New Highway Code rules
The main focus of the new Highway Code rules will be a new risk-based hierarchy giving priority to vulnerable road users, defined as follows:
“The ‘Hierarchy of Road Users’ is a concept that places those road users most at risk in the event of a collision at the top of the hierarchy. The hierarchy does not remove the need for everyone to behave responsibly. The road users most likely to be injured in the event of a collision are pedestrians, cyclists, horse riders and motorcyclists, with children, older adults and disabled people being more at risk.
“Everyone suffers when road collisions occur, whether they are physically injured or not. But those in charge of vehicles that can cause the greatest harm in the event of a collision bear the greatest responsibility to take care and reduce the danger they pose to others. This principle applies most strongly to drivers of large goods and passenger vehicles, vans/minibuses, cars/taxis and motorcycles.
“Cyclists, horse riders and drivers of horse drawn vehicles likewise have a responsibility to reduce danger to pedestrians.
“None of this detracts from the responsibility of ALL road users, including pedestrians, cyclists and horse riders, to have regard for their own and other road users’ safety.
“Always remember that the people you encounter may have impaired sight, hearing or mobility and that this may not be obvious.”

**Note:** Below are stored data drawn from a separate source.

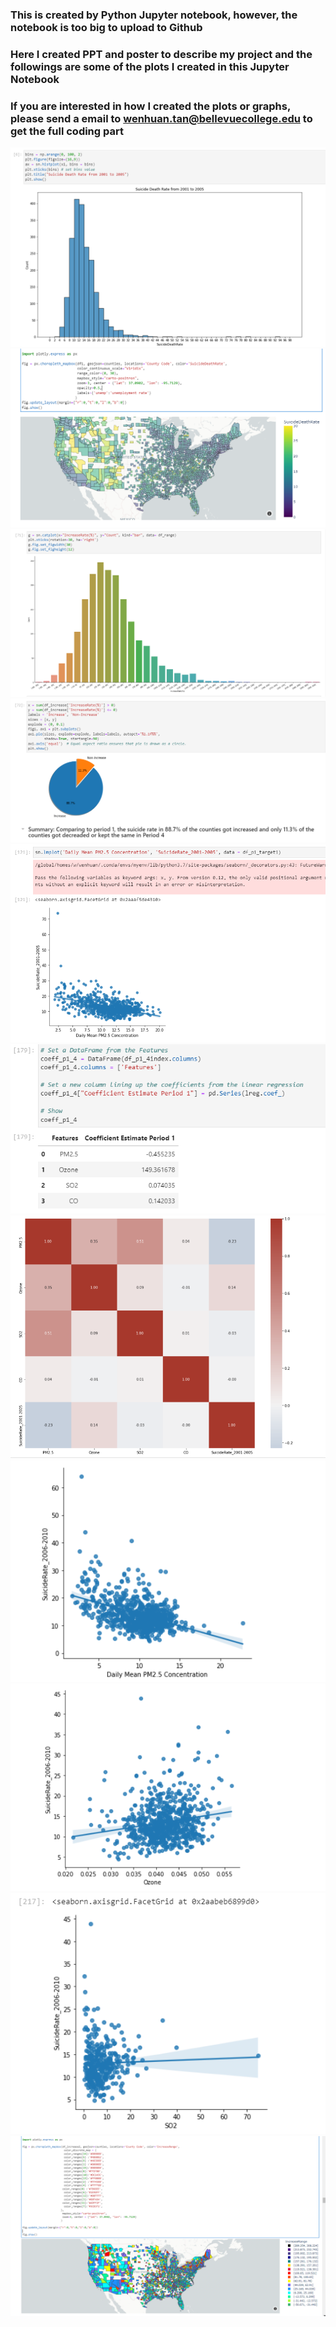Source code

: ### This is created by Python Jupyter notebook, however, the notebook is too big to upload to Github
### Here I created PPT and poster to describe my project and the followings are some of the plots I created in this Jupyter Notebook
### If you are interested in how I created the plots or graphs, please send a email to wenhuan.tan@bellevuecollege.edu to get the full coding part
<img src="https://github.com/Wenhuan2516/Air-Quality-and-Suicides/blob/main/suicide1.png" alt="Suicide distribution" title="Suicide Distribution">
<img src="https://github.com/Wenhuan2516/Air-Quality-and-Suicides/blob/main/suicide2.png" alt="Suicide distribution" title="Suicide Distribution">
<img src="https://github.com/Wenhuan2516/Air-Quality-and-Suicides/blob/main/suicide3.png" alt="Suicide distribution" title="Suicide Distribution">
<img src="https://github.com/Wenhuan2516/Air-Quality-and-Suicides/blob/main/suicide4.png" alt="Suicide distribution" title="Suicide Distribution">
<img src="https://github.com/Wenhuan2516/Air-Quality-and-Suicides/blob/main/suicide5.png" alt="Suicide distribution" title="Suicide Distribution">
<img src="https://github.com/Wenhuan2516/Air-Quality-and-Suicides/blob/main/suicide6.png" alt="Suicide distribution" title="Suicide Distribution">
<img src="https://github.com/Wenhuan2516/Air-Quality-and-Suicides/blob/main/suicide7.png" alt="Suicide distribution" title="Suicide Distribution">
<img src="https://github.com/Wenhuan2516/Air-Quality-and-Suicides/blob/main/suicide8.png" alt="Suicide distribution" title="Suicide Distribution">
<img src="https://github.com/Wenhuan2516/Air-Quality-and-Suicides/blob/main/suicide9.png" alt="Suicide distribution" title="Suicide Distribution">
<img src="https://github.com/Wenhuan2516/Air-Quality-and-Suicides/blob/main/suicide10.png" alt="Suicide distribution" title="Suicide Distribution">
<img src="https://github.com/Wenhuan2516/Air-Quality-and-Suicides/blob/main/increasemapresult.png" alt="Suicide distribution" title="Suicide Distribution">
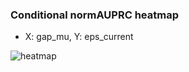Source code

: ### Conditional normAUPRC heatmap

- X: gap_mu, Y: eps_current

![heatmap](/home/elicer/project_0814_2/results/20250817-070838/holdout/conditional_heatmap_gap_mu_vs_eps_current.png)
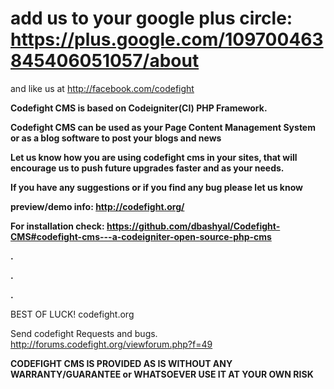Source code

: # add us to your google plus circle: https://plus.google.com/109700463845406051057/about #
and like us at http://facebook.com/codefight

**Codefight CMS is based on Codeigniter(CI) PHP Framework.**

**Codefight CMS can be used as your Page Content Management System or as a blog software to post your blogs and news**

**Let us know how you are using codefight cms in your sites, that will encourage us to push future upgrades faster and as your needs.**

**If you have any suggestions or if you find any bug please let us know**

**preview/demo info: http://codefight.org/**

**For installation check: https://github.com/dbashyal/Codefight-CMS#codefight-cms---a-codeigniter-open-source-php-cms**


**.**

**.**

**.**

BEST OF LUCK!
codefight.org

Send codefight Requests and bugs.
http://forums.codefight.org/viewforum.php?f=49


**CODEFIGHT CMS IS PROVIDED AS IS WITHOUT ANY WARRANTY/GUARANTEE or WHATSOEVER USE IT AT YOUR OWN RISK**

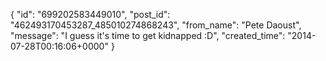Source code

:  {
   "id": "699202583449010",
   "post_id": "462493170453287_485010274868243",
   "from_name": "Pete Daoust",
   "message": "I guess it's time to get kidnapped :D",
   "created_time": "2014-07-28T00:16:06+0000"
 }
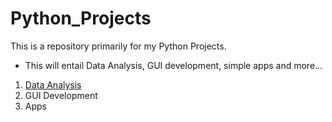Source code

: # Python_Projects

This is a repository primarily for my Python Projects. 

 - This will entail Data Analysis, GUI development, simple apps and more...

1. [Data Analysis](https://github.com/ksaesthetix/Python_Projects/tree/main/Data%20Analysis)
2. GUI Development
3. Apps
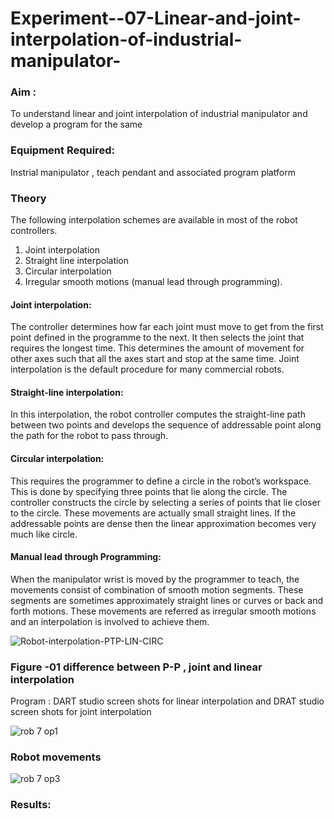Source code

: # Experiment--07-Linear-and-joint-interpolation-of-industrial-manipulator-

### Aim :

To understand linear and joint interpolation of industrial manipulator and develop a program for the same 
      
### Equipment Required: 

Instrial manipulator , teach pendant and associated program platform 
      
### Theory 

The following interpolation schemes are available in most of the robot controllers.
 1. Joint interpolation
 2. Straight line interpolation
 3. Circular interpolation
 4. Irregular smooth motions (manual lead through programming).
 
#### Joint interpolation: 

The controller determines how far each joint must move to get from the first point defined in the programme to the next. It then selects the joint that
requires the longest time. This determines the amount of movement for other axes such that all the axes start and stop at the same time. Joint interpolation is the default procedure for many commercial robots.

#### Straight-line interpolation: 

In this interpolation, the robot controller computes the straight-line path between two points and develops the sequence of addressable point along the path for the robot to pass through.

#### Circular interpolation: 

This requires the programmer to define a circle in the
robot’s workspace. This is done by specifying three points that lie along the circle. The controller constructs the circle by selecting a series of points that lie closer to the circle. These movements are actually small straight lines. If the addressable points are dense then the linear approximation becomes very much like circle.


#### Manual lead through Programming:

When the manipulator wrist is moved by the programmer to teach, the movements consist of combination of smooth motion segments. These segments are sometimes approximately straight lines or curves or back and forth motions. These movements are referred as irregular smooth motions and an interpolation is involved to achieve them.


![Robot-interpolation-PTP-LIN-CIRC](https://user-images.githubusercontent.com/36288975/201615171-d0886aaa-8220-4b0c-8a1d-3d8a5c69c76a.png)

### Figure -01 difference between P-P , joint and linear interpolation 
Program :
DART studio screen shots for linear interpolation and DRAT studio screen shots for joint interpolation

![rob 7 op1](https://user-images.githubusercontent.com/115128955/203238283-caeaeed0-49e3-4730-aca2-1506f91d0489.jpg)


### Robot movements 


![rob 7 op3](https://user-images.githubusercontent.com/115128955/203238435-62885125-d57a-47aa-b75e-3334e1704eac.jpg)

### Results:  
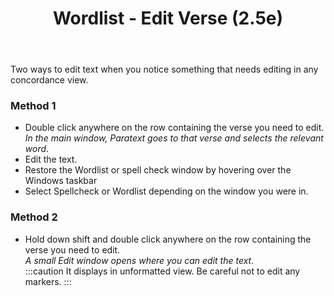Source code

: ﻿---
title:  Wordlist - Edit Verse (2.5e)
---
Two ways to edit text when you notice something that needs editing in any concordance view.

### Method 1

-   Double click anywhere on the row containing the verse you need to edit.  
    *In the main window, Paratext goes to that verse and selects the relevant word*.
-   Edit the text.
-   Restore the Wordlist or spell check window by hovering over the Windows taskbar
-   Select Spellcheck or Wordlist depending on the window you were in.

### Method 2

-   Hold down shift and double click anywhere on the row containing the verse you need to edit.  
    *A small Edit window opens where you can edit the text*.  
:::caution
It displays in unformatted view. Be careful not to edit any markers.
:::
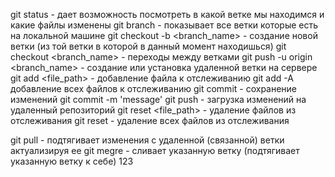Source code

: git status - дает возможность посмотреть в какой ветке мы находимся и какие файлы изменены
git branch - показывает все ветки которые есть на локальной машине
git checkout -b <branch_name>  - создание новой ветки (из той ветки в которой в данный момент находишься)
git checkout <branch_name> - переходы между ветками
git push -u origin <branch_name> - создание или установка удаленной ветки на сервере
git add <file_path> - добавление файла к отслеживанию 
git add -A добавление всех файлов к отслеживанию
git commit - сохранение изменений
git commit -m 'message'
git push - загрузка изменений на удаленный репозиторий
git reset <file_path> - удаление файлов из отслеживания
git reset  - удаление всех файлов из отслеживания

git pull - подтягивает изменения с удаленной (связанной) ветки актуализируя ее
git megre <merged branch name> - сливает указанную ветку (подтягивает указанную ветку к себе)
123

A new priority for pedestrians is created at junctions. Drivers, motorcyclists, horse riders and cyclists should give way to pedestrians who are crossing or waiting to cross a road into which – or from which – they are turning. In addition, they should give way to pedestrians waiting to cross the road on a zebra crossing and pedestrians and cyclists waiting to cross on a parallel crossing. Interestingly, in respect of zebra crossings, the current rule says that drivers are only required to give way if the pedestrian is already on the crossing.
Cyclists and equestrians
A new priority for cyclists and equestrians is created when cars are turning. A driver should not cut across a cyclist, horse rider, or a horse-drawn vehicle that is proceeding ahead when the driver is turning into or out of a junction, or if they are changing direction or lane. This applies irrespective of whether the cyclist is using a cycle lane/track or riding on the road; the driver should give way to them.

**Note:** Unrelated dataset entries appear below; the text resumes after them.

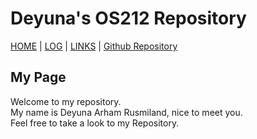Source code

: # Deyuna's OS212 Repository
 
[HOME](.) | [LOG](https://github.com/deyuna/os212/blob/main/TXT/mylog.txt) | [LINKS](https://github.com/deyuna/os212/blob/main/links.md) | [Github Repository](https://github.com/deyuna/os212/)

## My Page
 
Welcome to my repository.<br>
My name is Deyuna Arham Rusmiland, nice to meet you.<br>
Feel free to take a look to my Repository.


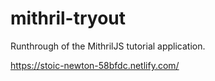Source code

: # mithril-tryout
Runthrough of the MithrilJS tutorial application.

https://stoic-newton-58bfdc.netlify.com/
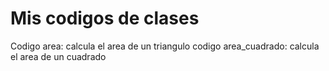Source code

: # Mis codigos de clases

Codigo area: calcula el area de un triangulo 
codigo area_cuadrado: calcula el area de un cuadrado
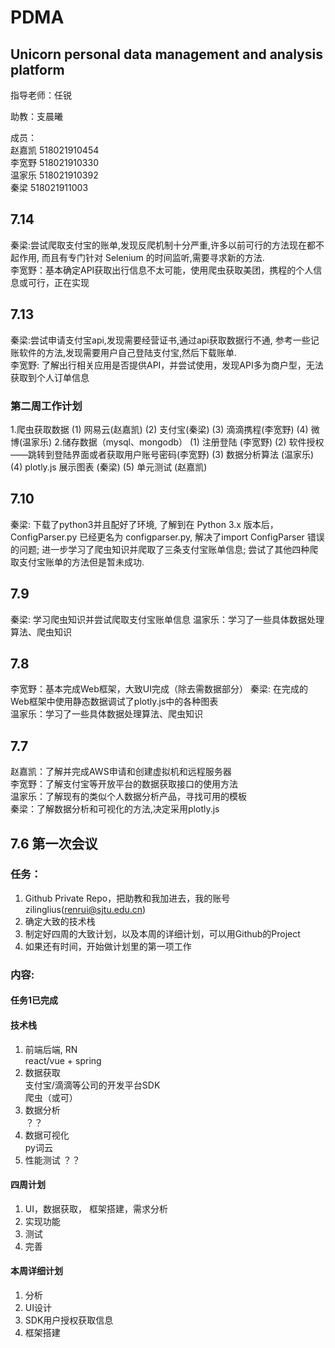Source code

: # PDMA
## Unicorn personal data management and analysis platform

指导老师：任锐  

助教：支晨曦  

成员：  
      赵嘉凯 518021910454  
      李宽野 518021910330  
      温家乐 518021910392  
      秦梁 518021911003
## 7.14
秦梁:尝试爬取支付宝的账单,发现反爬机制十分严重,许多以前可行的方法现在都不起作用, 而且有专门针对 Selenium 的时间监听,需要寻求新的方法.  
李宽野：基本确定API获取出行信息不太可能，使用爬虫获取美团，携程的个人信息或可行，正在实现  

## 7.13
秦梁:尝试申请支付宝api,发现需要经营证书,通过api获取数据行不通, 参考一些记账软件的方法,发现需要用户自己登陆支付宝,然后下载账单.  
李宽野: 了解出行相关应用是否提供API，并尝试使用，发现API多为商户型，无法获取到个人订单信息

### 第二周工作计划
1.爬虫获取数据
      (1) 网易云(赵嘉凯)
      (2) 支付宝(秦梁)
      (3) 滴滴携程(李宽野)
      (4) 微博(温家乐)
2.储存数据（mysql、mongodb）
      (1) 注册登陆 (李宽野)
      (2) 软件授权——跳转到登陆界面或者获取用户账号密码(李宽野)
      (3) 数据分析算法 (温家乐)
      (4) plotly.js 展示图表 (秦梁)
      (5) 单元测试 (赵嘉凯)

## 7.10
秦梁: 下载了python3并且配好了环境, 了解到在 Python 3.x 版本后，ConfigParser.py 已经更名为 configparser.py, 解决了import ConfigParser 错误的问题; 进一步学习了爬虫知识并爬取了三条支付宝账单信息; 尝试了其他四种爬取支付宝账单的方法但是暂未成功.

## 7.9
秦梁: 学习爬虫知识并尝试爬取支付宝账单信息 
温家乐：学习了一些具体数据处理算法、爬虫知识

## 7.8
李宽野：基本完成Web框架，大致UI完成（除去需数据部分） 
秦梁: 在完成的Web框架中使用静态数据调试了plotly.js中的各种图表  
温家乐：学习了一些具体数据处理算法、爬虫知识

## 7.7 
赵嘉凯：了解并完成AWS申请和创建虚拟机和远程服务器  
李宽野：了解支付宝等开放平台的数据获取接口的使用方法  
温家乐：了解现有的类似个人数据分析产品，寻找可用的模板  
秦梁：了解数据分析和可视化的方法,决定采用plotly.js

## 7.6 第一次会议

### 任务：
1. Github Private Repo，把助教和我加进去，我的账号zilinglius(renrui@sjtu.edu.cn)
2. 确定大致的技术栈
3. 制定好四周的大致计划，以及本周的详细计划，可以用Github的Project
4. 如果还有时间，开始做计划里的第一项工作

### 内容:
#### 任务1已完成  
#### 技术栈
1. 前端后端, RN  
   react/vue + spring
2. 数据获取  
   支付宝/滴滴等公司的开发平台SDK  
   爬虫（或可）
3. 数据分析  
   ？？
4. 数据可视化  
   py词云
5. 性能测试 
   ？？ 
#### 四周计划
1. UI，数据获取， 框架搭建，需求分析
2. 实现功能
3. 测试
4. 完善
####   本周详细计划
1. 分析
2. UI设计
3. SDK用户授权获取信息
4. 框架搭建

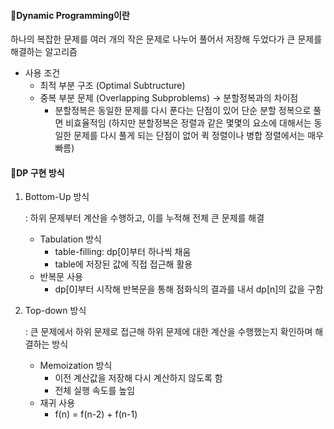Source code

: #### 📍Dynamic Programming이란 ####

하나의 복잡한 문제를 여러 개의 작은 문제로 나누어 풀어서 저장해 두었다가 큰 문제를 해결하는 알고리즘

- 사용 조건
    - 최적 부분 구조 (Optimal Subtructure)
    - 중복 부분 문제 (Overlapping Subproblems) → 분할정복과의 차이점
        - 분할정복은 동일한 문제를 다시 푼다는 단점이 있어 단순 분할 정복으로 풀면 비효율적임 (하지만 분할정복은 정렬과 같은 몇몇의 요소에 대해서는 동일한 문제를 다시 풀게 되는 단점이 없어 퀵 정렬이나 병합 정렬에서는 매우 빠름)

#### 📍DP 구현 방식 ####

1. Bottom-Up 방식
    
    : 하위 문제부터 계산을 수행하고, 이를 누적해 전체 큰 문제를 해결
    
    - Tabulation 방식
        - table-filling: dp[0]부터 하나씩 채움
        - table에 저장된 값에 직접 접근해 활용
    - 반복문 사용
        - dp[0]부터 시작해 반복문을 통해 점화식의 결과를 내서 dp[n]의 값을 구함

1. Top-down 방식
    
    : 큰 문제에서 하위 문제로 접근해 하위 문제에 대한 계산을 수행했는지 확인하며 해결하는 방식
    
    - Memoization 방식
        - 이전 계산값을 저장해 다시 계산하지 않도록 함
        - 전체 실행 속도를 높임
    - 재귀 사용
        - f(n) = f(n-2) + f(n-1)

Drivers should also leave a gap of at least 1.5 metres when overtaking a cyclist at speeds of up to 30 miles per hour and give cyclists more space when overtaking them at higher speeds.
Another rule aims to address the danger of opening a car door into the path of a cyclist. Drivers and passengers should use the hand furthest from the door to open it. This is often referred to as the ‘Dutch Reach’ and ensures the person opening the door is looking over their shoulder, making them less likely to miss a cyclist.
This year will also see stricter rules on using mobile phones while driving, with those in breach facing £200 fixed penalties and six points on their driving licence.
“With many more people having taken to the roads on bikes since first lockdown, it feels the right time for the Highway Code to change to encourage and protect vulnerable road users on the highway. We should also not forget that the push to encourage more environmentally friendly forms of transport will increasingly see even more people walking, cycling, and using e-scooter schemes.
“As a cyclist, I hope these new rules will allow motorists, cyclists, pedestrians and others to co-exist safely. The code now clearly highlights a hierarchy of road users, appreciating that certain road users will be much more severely injured should a collision occur. My worry, however, is the current lack of awareness of these new rules.”